* **Work to be completed**
Those lines of the data that hold the word "ksconsole" are to be copied out.

==== Working data ====

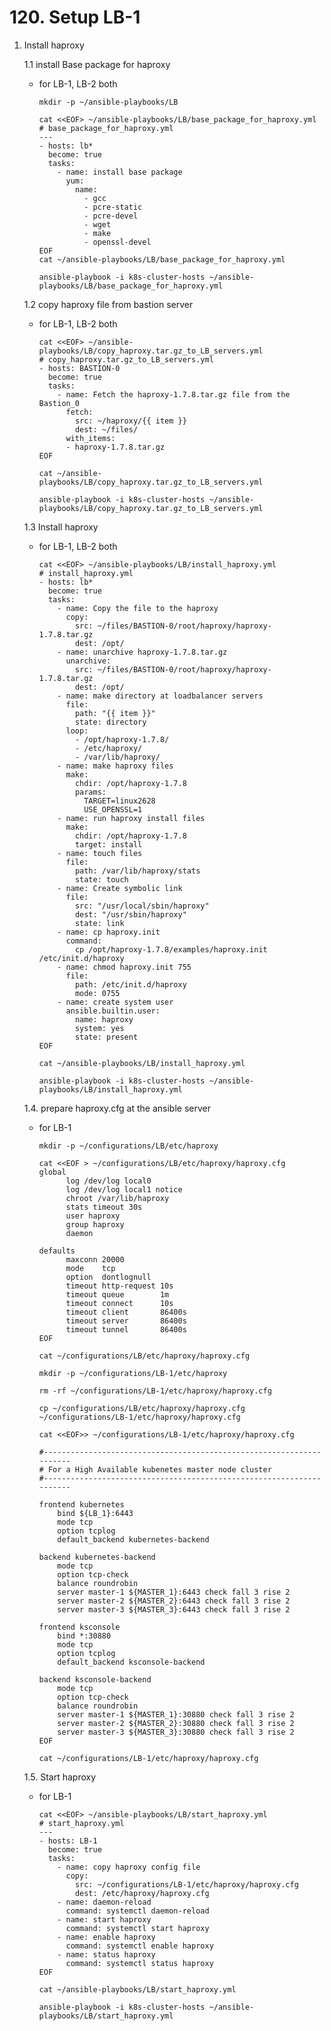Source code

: # **120. Setup LB-1**

1. Install haproxy
  
    1.1 install Base package for haproxy

    - for LB-1, LB-2 both

          mkdir -p ~/ansible-playbooks/LB

          cat <<EOF> ~/ansible-playbooks/LB/base_package_for_haproxy.yml
          # base_package_for_haproxy.yml
          ---
          - hosts: lb*
            become: true
            tasks:
              - name: install base package 
                yum:
                  name: 
                    - gcc
                    - pcre-static
                    - pcre-devel
                    - wget
                    - make
                    - openssl-devel
          EOF
          cat ~/ansible-playbooks/LB/base_package_for_haproxy.yml

          ansible-playbook -i k8s-cluster-hosts ~/ansible-playbooks/LB/base_package_for_haproxy.yml

    1.2 copy haproxy file from bastion server

    - for LB-1, LB-2 both

          cat <<EOF> ~/ansible-playbooks/LB/copy_haproxy.tar.gz_to_LB_servers.yml
          # copy_haproxy.tar.gz_to_LB_servers.yml
          - hosts: BASTION-0
            become: true
            tasks:
              - name: Fetch the haproxy-1.7.8.tar.gz file from the Bastion_0
                fetch: 
                  src: ~/haproxy/{{ item }}
                  dest: ~/files/
                with_items:
                - haproxy-1.7.8.tar.gz
          EOF
          
          cat ~/ansible-playbooks/LB/copy_haproxy.tar.gz_to_LB_servers.yml

          ansible-playbook -i k8s-cluster-hosts ~/ansible-playbooks/LB/copy_haproxy.tar.gz_to_LB_servers.yml
      
    1.3 Install haproxy

    - for LB-1, LB-2 both

          cat <<EOF> ~/ansible-playbooks/LB/install_haproxy.yml
          # install_haproxy.yml
          - hosts: lb*
            become: true
            tasks: 
              - name: Copy the file to the haproxy
                copy: 
                  src: ~/files/BASTION-0/root/haproxy/haproxy-1.7.8.tar.gz
                  dest: /opt/
              - name: unarchive haproxy-1.7.8.tar.gz
                unarchive:
                  src: ~/files/BASTION-0/root/haproxy/haproxy-1.7.8.tar.gz
                  dest: /opt/
              - name: make directory at loadbalancer servers
                file:                  
                  path: "{{ item }}"
                  state: directory
                loop:            
                  - /opt/haproxy-1.7.8/
                  - /etc/haproxy/
                  - /var/lib/haproxy/
              - name: make haproxy files
                make:
                  chdir: /opt/haproxy-1.7.8
                  params:
                    TARGET=linux2628
                    USE_OPENSSL=1
              - name: run haproxy install files
                make:
                  chdir: /opt/haproxy-1.7.8
                  target: install
              - name: touch files
                file:
                  path: /var/lib/haproxy/stats
                  state: touch
              - name: Create symbolic link 
                file:
                  src: "/usr/local/sbin/haproxy"
                  dest: "/usr/sbin/haproxy"
                  state: link
              - name: cp haproxy.init   
                command: 
                  cp /opt/haproxy-1.7.8/examples/haproxy.init /etc/init.d/haproxy
              - name: chmod haproxy.init 755  
                file: 
                  path: /etc/init.d/haproxy
                  mode: 0755          
              - name: create system user
                ansible.builtin.user:
                  name: haproxy
                  system: yes
                  state: present                  
          EOF

          cat ~/ansible-playbooks/LB/install_haproxy.yml

          ansible-playbook -i k8s-cluster-hosts ~/ansible-playbooks/LB/install_haproxy.yml

    1.4. prepare haproxy.cfg at the ansible server

    - for LB-1

          mkdir -p ~/configurations/LB/etc/haproxy

          cat <<EOF > ~/configurations/LB/etc/haproxy/haproxy.cfg 
          global
                log /dev/log local0
                log /dev/log local1 notice
                chroot /var/lib/haproxy
                stats timeout 30s
                user haproxy
                group haproxy
                daemon
            
          defaults
                maxconn 20000
                mode    tcp
                option  dontlognull
                timeout http-request 10s
                timeout queue        1m
                timeout connect      10s
                timeout client       86400s
                timeout server       86400s
                timeout tunnel       86400s
          EOF

          cat ~/configurations/LB/etc/haproxy/haproxy.cfg 

          mkdir -p ~/configurations/LB-1/etc/haproxy

          rm -rf ~/configurations/LB-1/etc/haproxy/haproxy.cfg

          cp ~/configurations/LB/etc/haproxy/haproxy.cfg ~/configurations/LB-1/etc/haproxy/haproxy.cfg

          cat <<EOF>> ~/configurations/LB-1/etc/haproxy/haproxy.cfg

          #---------------------------------------------------------------------
          # For a High Available kubenetes master node cluster 
          #---------------------------------------------------------------------

          frontend kubernetes
              bind ${LB_1}:6443
              mode tcp
              option tcplog
              default_backend kubernetes-backend

          backend kubernetes-backend
              mode tcp
              option tcp-check
              balance roundrobin
              server master-1 ${MASTER_1}:6443 check fall 3 rise 2
              server master-2 ${MASTER_2}:6443 check fall 3 rise 2
              server master-3 ${MASTER_3}:6443 check fall 3 rise 2

          frontend ksconsole
              bind *:30880
              mode tcp
              option tcplog
              default_backend ksconsole-backend

          backend ksconsole-backend
              mode tcp
              option tcp-check
              balance roundrobin
              server master-1 ${MASTER_1}:30880 check fall 3 rise 2
              server master-2 ${MASTER_2}:30880 check fall 3 rise 2
              server master-3 ${MASTER_3}:30880 check fall 3 rise 2              
          EOF

          cat ~/configurations/LB-1/etc/haproxy/haproxy.cfg

    1.5. Start haproxy

    - for LB-1

          cat <<EOF> ~/ansible-playbooks/LB/start_haproxy.yml
          # start_haproxy.yml
          ---
          - hosts: LB-1
            become: true
            tasks:
              - name: copy haproxy config file
                copy:
                  src: ~/configurations/LB-1/etc/haproxy/haproxy.cfg
                  dest: /etc/haproxy/haproxy.cfg
              - name: daemon-reload
                command: systemctl daemon-reload
              - name: start haproxy
                command: systemctl start haproxy
              - name: enable haproxy
                command: systemctl enable haproxy
              - name: status haproxy
                command: systemctl status haproxy
          EOF

          cat ~/ansible-playbooks/LB/start_haproxy.yml

          ansible-playbook -i k8s-cluster-hosts ~/ansible-playbooks/LB/start_haproxy.yml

====

* **Output for this exercise**
          frontend ksconsole
              default_backend ksconsole-backend
          backend ksconsole-backend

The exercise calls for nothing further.